#### [WHAT IS REQUIRED]
Below are some records. Return exactly the lines from the one containing "## Architecture" through the one containing "- **Backend**: Supabase", both included, and only those.

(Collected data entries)

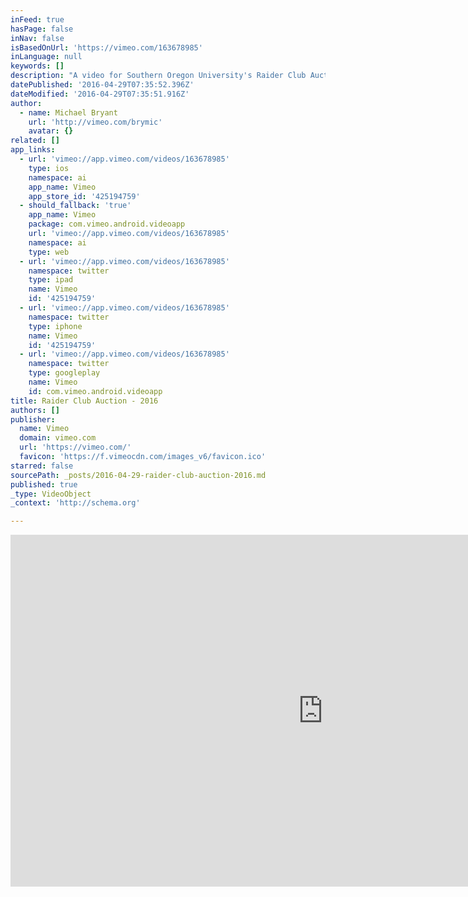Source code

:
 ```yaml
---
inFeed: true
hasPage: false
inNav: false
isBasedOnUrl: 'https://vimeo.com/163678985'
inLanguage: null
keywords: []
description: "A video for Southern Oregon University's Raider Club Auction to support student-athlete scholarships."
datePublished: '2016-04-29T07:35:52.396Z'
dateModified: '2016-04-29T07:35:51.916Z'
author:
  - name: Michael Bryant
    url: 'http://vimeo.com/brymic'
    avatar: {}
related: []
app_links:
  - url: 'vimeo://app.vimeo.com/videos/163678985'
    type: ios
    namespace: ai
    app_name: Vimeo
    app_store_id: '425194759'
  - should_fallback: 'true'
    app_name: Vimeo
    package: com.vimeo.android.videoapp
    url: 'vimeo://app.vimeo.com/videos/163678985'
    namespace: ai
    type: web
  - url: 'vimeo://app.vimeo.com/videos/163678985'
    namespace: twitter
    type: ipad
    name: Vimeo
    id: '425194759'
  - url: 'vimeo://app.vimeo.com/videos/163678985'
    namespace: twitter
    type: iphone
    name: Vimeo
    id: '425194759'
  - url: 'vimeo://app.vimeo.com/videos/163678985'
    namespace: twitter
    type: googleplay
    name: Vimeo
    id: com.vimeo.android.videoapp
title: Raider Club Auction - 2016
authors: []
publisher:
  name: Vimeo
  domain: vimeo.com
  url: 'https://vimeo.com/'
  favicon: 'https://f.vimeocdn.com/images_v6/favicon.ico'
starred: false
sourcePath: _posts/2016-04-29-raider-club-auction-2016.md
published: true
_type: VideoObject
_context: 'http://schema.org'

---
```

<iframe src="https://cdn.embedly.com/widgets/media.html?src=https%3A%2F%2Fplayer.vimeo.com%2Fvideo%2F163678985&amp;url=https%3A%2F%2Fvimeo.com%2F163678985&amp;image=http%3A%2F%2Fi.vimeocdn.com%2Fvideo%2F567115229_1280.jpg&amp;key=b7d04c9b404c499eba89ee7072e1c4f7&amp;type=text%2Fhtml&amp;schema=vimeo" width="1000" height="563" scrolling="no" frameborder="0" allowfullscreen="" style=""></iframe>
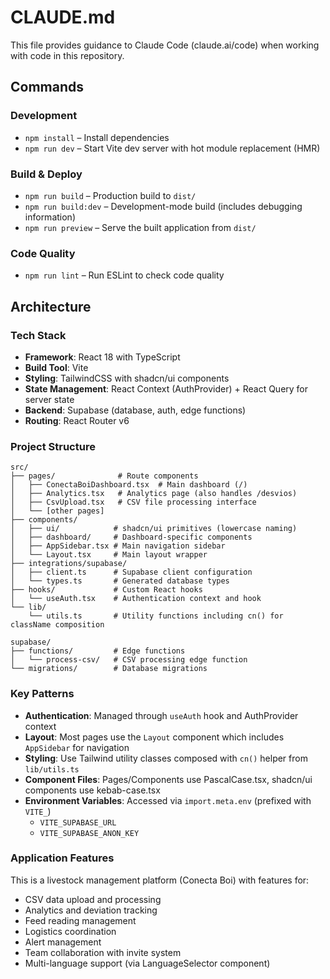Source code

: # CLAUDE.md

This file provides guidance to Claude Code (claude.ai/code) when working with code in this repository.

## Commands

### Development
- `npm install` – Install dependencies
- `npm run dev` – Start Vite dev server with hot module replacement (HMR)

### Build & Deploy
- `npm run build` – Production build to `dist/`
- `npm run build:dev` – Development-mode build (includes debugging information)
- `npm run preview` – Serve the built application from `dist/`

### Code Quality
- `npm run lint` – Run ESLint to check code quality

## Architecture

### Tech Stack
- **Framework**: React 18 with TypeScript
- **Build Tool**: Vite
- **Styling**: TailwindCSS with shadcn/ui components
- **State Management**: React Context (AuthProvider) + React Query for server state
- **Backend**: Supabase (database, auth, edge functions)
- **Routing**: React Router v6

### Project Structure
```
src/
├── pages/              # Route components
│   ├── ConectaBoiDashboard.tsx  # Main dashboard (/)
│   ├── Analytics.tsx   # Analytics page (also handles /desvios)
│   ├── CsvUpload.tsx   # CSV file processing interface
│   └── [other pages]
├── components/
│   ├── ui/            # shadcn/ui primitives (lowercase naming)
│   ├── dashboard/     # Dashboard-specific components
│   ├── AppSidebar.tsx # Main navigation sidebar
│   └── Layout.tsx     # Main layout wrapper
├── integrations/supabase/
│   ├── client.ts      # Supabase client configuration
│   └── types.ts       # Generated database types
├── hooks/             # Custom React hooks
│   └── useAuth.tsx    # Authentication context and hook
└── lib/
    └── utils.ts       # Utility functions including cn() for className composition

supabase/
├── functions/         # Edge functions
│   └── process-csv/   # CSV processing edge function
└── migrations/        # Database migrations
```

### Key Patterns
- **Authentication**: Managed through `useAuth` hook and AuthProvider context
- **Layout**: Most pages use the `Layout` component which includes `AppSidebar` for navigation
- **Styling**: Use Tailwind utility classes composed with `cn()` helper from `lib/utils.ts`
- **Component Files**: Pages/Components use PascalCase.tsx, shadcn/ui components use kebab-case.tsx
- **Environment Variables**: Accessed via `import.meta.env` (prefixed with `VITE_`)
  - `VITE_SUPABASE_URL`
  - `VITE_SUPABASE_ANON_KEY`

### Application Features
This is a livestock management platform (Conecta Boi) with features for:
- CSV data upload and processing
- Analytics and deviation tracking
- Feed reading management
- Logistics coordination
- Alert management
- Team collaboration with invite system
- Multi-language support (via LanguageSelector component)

#### [EXERCISE SOLUTION]
## Architecture

### Tech Stack
- **Framework**: React 18 with TypeScript
- **Build Tool**: Vite
- **Styling**: TailwindCSS with shadcn/ui components
- **State Management**: React Context (AuthProvider) + React Query for server state
- **Backend**: Supabase (database, auth, edge functions)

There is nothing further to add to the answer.